THE WRONG JOKE



by 

NORA BARÓN






At the Nora Barón Museum, she’s messed with us — elegantly. The everyday doesn’t quite fit; she tries, but that’s how her interventions are. We look twice, smack our foreheads, look again — and yes: it was. In the museum space, Nora Barón drops a link: each visitor enters her app-web and decides which WTF will happen next. Friend, AI-generated jokes. Bad, unexpected, unrepeatable — and perfectly Nora.

Her work has that ability to unseat you: that not-funny humor, that sudden forgetting of what you were about to say, that odd gesture when you don’t quite understand a foreign language, that instant when something feels urgent and then suddenly doesn’t matter anymore, or that other one when you had a shitty piece of advice ready but forget it because someone just asked you — what, exactly? The wrong Joker. What seems like a simple decision can lead to gloriously awkward results. Take part in the experience, the experience. Fuck.
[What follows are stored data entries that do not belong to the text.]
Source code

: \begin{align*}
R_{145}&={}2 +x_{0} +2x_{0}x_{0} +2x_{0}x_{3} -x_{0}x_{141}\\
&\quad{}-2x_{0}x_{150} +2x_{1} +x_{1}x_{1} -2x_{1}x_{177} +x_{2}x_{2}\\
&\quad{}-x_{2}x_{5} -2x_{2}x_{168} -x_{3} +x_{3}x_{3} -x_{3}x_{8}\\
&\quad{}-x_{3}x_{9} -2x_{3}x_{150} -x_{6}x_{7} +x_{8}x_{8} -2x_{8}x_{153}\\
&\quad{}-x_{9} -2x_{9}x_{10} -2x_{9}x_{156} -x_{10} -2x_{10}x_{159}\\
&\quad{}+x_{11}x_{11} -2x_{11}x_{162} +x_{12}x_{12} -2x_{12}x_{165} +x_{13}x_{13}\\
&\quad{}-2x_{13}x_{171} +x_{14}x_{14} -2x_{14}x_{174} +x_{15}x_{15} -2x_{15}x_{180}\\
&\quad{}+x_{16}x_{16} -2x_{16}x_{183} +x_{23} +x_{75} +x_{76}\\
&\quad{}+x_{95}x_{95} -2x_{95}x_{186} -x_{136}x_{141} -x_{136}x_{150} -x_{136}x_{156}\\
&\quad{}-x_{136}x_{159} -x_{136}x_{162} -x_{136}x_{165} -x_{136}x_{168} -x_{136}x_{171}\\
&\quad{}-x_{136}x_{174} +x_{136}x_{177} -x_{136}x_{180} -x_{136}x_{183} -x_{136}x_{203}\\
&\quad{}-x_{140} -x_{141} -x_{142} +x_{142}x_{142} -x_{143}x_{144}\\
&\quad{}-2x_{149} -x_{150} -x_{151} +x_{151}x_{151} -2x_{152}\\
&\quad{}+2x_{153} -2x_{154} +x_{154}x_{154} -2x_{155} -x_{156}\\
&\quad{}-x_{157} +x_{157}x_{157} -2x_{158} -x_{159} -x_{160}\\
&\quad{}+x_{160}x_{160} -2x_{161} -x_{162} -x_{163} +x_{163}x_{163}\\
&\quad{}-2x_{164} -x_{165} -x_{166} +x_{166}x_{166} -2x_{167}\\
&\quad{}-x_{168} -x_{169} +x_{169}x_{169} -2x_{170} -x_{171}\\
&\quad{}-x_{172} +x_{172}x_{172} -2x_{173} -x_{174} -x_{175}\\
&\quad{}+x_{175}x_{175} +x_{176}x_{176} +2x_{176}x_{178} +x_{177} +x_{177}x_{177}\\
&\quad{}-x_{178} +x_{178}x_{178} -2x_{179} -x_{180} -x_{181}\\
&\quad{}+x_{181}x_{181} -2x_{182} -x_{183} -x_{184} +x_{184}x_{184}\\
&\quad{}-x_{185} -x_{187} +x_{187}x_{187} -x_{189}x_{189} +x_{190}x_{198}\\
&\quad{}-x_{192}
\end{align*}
Because what happens is simple: the link was there, you activated the experience, but the bond between what was “meant” and what actually “happens” cracks. A subtle beauty in the stumble, in that brief discomfort of “what’s happening?” which is really “what just happened?” And I think of you, visitor: you enter with either minimal or maximal expectations — maybe you expected nothing, maybe everything — and suddenly the floor that felt solid doesn’t seem so anymore. I’m not sure it was a good idea to bring Nora in. Every time we do, bruh. But maybe that’s how it should be. 

There’s a sexy fissure between intention and result, in that instant when everything falls apart and we stay there, watching. Seriously: fuck.